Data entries
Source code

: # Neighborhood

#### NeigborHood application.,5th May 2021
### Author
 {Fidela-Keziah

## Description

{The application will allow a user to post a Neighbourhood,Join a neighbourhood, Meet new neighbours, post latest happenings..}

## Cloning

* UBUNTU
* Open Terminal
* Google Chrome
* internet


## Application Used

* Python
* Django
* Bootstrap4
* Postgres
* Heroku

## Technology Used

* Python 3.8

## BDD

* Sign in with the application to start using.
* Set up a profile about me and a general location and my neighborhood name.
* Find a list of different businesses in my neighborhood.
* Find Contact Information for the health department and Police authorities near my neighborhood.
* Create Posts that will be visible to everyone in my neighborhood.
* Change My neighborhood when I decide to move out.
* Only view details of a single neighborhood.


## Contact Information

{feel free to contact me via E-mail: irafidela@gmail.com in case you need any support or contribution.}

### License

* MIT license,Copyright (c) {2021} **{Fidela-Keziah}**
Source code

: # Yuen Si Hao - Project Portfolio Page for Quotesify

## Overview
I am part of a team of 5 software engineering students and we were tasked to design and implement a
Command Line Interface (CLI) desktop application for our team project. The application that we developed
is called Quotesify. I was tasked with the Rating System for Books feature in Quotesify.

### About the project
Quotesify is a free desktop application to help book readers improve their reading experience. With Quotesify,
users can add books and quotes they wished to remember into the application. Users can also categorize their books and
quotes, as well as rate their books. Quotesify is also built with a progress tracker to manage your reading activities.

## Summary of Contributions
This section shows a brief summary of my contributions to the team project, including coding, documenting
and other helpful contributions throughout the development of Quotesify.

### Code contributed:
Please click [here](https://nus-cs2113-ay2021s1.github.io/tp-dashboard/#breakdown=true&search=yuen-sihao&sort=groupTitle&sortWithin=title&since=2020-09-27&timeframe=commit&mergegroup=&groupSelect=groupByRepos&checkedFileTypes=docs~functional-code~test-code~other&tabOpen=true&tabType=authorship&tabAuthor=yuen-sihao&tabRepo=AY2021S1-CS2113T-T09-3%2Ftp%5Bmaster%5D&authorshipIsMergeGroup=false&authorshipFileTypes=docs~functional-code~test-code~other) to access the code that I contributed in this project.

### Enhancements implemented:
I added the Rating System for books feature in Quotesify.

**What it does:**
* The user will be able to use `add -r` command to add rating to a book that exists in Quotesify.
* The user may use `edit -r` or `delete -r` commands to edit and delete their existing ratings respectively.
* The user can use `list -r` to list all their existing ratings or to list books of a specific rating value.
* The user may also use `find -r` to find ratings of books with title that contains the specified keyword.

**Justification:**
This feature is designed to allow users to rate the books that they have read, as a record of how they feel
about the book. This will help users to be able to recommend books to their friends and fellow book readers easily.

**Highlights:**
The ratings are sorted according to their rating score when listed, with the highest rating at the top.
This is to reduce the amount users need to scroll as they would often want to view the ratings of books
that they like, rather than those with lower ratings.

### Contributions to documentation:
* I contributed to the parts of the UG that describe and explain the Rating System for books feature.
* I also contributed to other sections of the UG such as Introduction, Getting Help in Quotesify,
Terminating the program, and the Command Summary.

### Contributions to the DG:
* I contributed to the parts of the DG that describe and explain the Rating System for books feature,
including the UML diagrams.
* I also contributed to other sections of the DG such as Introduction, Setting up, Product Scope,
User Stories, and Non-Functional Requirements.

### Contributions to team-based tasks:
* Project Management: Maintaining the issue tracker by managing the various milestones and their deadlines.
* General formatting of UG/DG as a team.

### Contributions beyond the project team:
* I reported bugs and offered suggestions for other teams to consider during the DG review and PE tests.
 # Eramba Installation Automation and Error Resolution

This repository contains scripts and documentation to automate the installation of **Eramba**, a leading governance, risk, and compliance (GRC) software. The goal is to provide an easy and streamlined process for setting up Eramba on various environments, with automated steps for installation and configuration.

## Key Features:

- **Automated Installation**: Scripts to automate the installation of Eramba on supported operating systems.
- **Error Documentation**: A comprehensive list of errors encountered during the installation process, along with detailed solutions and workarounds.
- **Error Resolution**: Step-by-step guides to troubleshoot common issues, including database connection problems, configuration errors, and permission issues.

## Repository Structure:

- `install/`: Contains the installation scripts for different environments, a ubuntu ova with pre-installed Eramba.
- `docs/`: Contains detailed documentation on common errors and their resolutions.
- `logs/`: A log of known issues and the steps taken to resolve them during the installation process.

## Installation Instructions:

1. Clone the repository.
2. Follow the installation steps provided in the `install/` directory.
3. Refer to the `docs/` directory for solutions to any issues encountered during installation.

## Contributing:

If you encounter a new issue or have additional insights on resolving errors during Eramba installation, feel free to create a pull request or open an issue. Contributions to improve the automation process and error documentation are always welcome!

Work order
Return the entries above word for word.

Written answer
Source code

: # Neighborhood

#### NeigborHood application.,5th May 2021
### Author
 {Fidela-Keziah

## Description

{The application will allow a user to post a Neighbourhood,Join a neighbourhood, Meet new neighbours, post latest happenings..}

## Cloning

* UBUNTU
* Open Terminal
* Google Chrome
* internet


## Application Used

* Python
* Django
* Bootstrap4
* Postgres
* Heroku

## Technology Used

* Python 3.8

## BDD

* Sign in with the application to start using.
* Set up a profile about me and a general location and my neighborhood name.
* Find a list of different businesses in my neighborhood.
* Find Contact Information for the health department and Police authorities near my neighborhood.
* Create Posts that will be visible to everyone in my neighborhood.
* Change My neighborhood when I decide to move out.
* Only view details of a single neighborhood.


## Contact Information

{feel free to contact me via E-mail: irafidela@gmail.com in case you need any support or contribution.}

### License

* MIT license,Copyright (c) {2021} **{Fidela-Keziah}**
Source code

: # Yuen Si Hao - Project Portfolio Page for Quotesify

## Overview
I am part of a team of 5 software engineering students and we were tasked to design and implement a
Command Line Interface (CLI) desktop application for our team project. The application that we developed
is called Quotesify. I was tasked with the Rating System for Books feature in Quotesify.

### About the project
Quotesify is a free desktop application to help book readers improve their reading experience. With Quotesify,
users can add books and quotes they wished to remember into the application. Users can also categorize their books and
quotes, as well as rate their books. Quotesify is also built with a progress tracker to manage your reading activities.

## Summary of Contributions
This section shows a brief summary of my contributions to the team project, including coding, documenting
and other helpful contributions throughout the development of Quotesify.

### Code contributed:
Please click [here](https://nus-cs2113-ay2021s1.github.io/tp-dashboard/#breakdown=true&search=yuen-sihao&sort=groupTitle&sortWithin=title&since=2020-09-27&timeframe=commit&mergegroup=&groupSelect=groupByRepos&checkedFileTypes=docs~functional-code~test-code~other&tabOpen=true&tabType=authorship&tabAuthor=yuen-sihao&tabRepo=AY2021S1-CS2113T-T09-3%2Ftp%5Bmaster%5D&authorshipIsMergeGroup=false&authorshipFileTypes=docs~functional-code~test-code~other) to access the code that I contributed in this project.

### Enhancements implemented:
I added the Rating System for books feature in Quotesify.

**What it does:**
* The user will be able to use `add -r` command to add rating to a book that exists in Quotesify.
* The user may use `edit -r` or `delete -r` commands to edit and delete their existing ratings respectively.
* The user can use `list -r` to list all their existing ratings or to list books of a specific rating value.
* The user may also use `find -r` to find ratings of books with title that contains the specified keyword.

**Justification:**
This feature is designed to allow users to rate the books that they have read, as a record of how they feel
about the book. This will help users to be able to recommend books to their friends and fellow book readers easily.

**Highlights:**
The ratings are sorted according to their rating score when listed, with the highest rating at the top.
This is to reduce the amount users need to scroll as they would often want to view the ratings of books
that they like, rather than those with lower ratings.

### Contributions to documentation:
* I contributed to the parts of the UG that describe and explain the Rating System for books feature.
* I also contributed to other sections of the UG such as Introduction, Getting Help in Quotesify,
Terminating the program, and the Command Summary.

### Contributions to the DG:
* I contributed to the parts of the DG that describe and explain the Rating System for books feature,
including the UML diagrams.
* I also contributed to other sections of the DG such as Introduction, Setting up, Product Scope,
User Stories, and Non-Functional Requirements.

### Contributions to team-based tasks:
* Project Management: Maintaining the issue tracker by managing the various milestones and their deadlines.
* General formatting of UG/DG as a team.

### Contributions beyond the project team:
* I reported bugs and offered suggestions for other teams to consider during the DG review and PE tests.
 # Eramba Installation Automation and Error Resolution

This repository contains scripts and documentation to automate the installation of **Eramba**, a leading governance, risk, and compliance (GRC) software. The goal is to provide an easy and streamlined process for setting up Eramba on various environments, with automated steps for installation and configuration.

## Key Features:

- **Automated Installation**: Scripts to automate the installation of Eramba on supported operating systems.
- **Error Documentation**: A comprehensive list of errors encountered during the installation process, along with detailed solutions and workarounds.
- **Error Resolution**: Step-by-step guides to troubleshoot common issues, including database connection problems, configuration errors, and permission issues.

## Repository Structure:

- `install/`: Contains the installation scripts for different environments, a ubuntu ova with pre-installed Eramba.
- `docs/`: Contains detailed documentation on common errors and their resolutions.
- `logs/`: A log of known issues and the steps taken to resolve them during the installation process.

## Installation Instructions:

1. Clone the repository.
2. Follow the installation steps provided in the `install/` directory.
3. Refer to the `docs/` directory for solutions to any issues encountered during installation.

## Contributing:

If you encounter a new issue or have additional insights on resolving errors during Eramba installation, feel free to create a pull request or open an issue. Contributions to improve the automation process and error documentation are always welcome!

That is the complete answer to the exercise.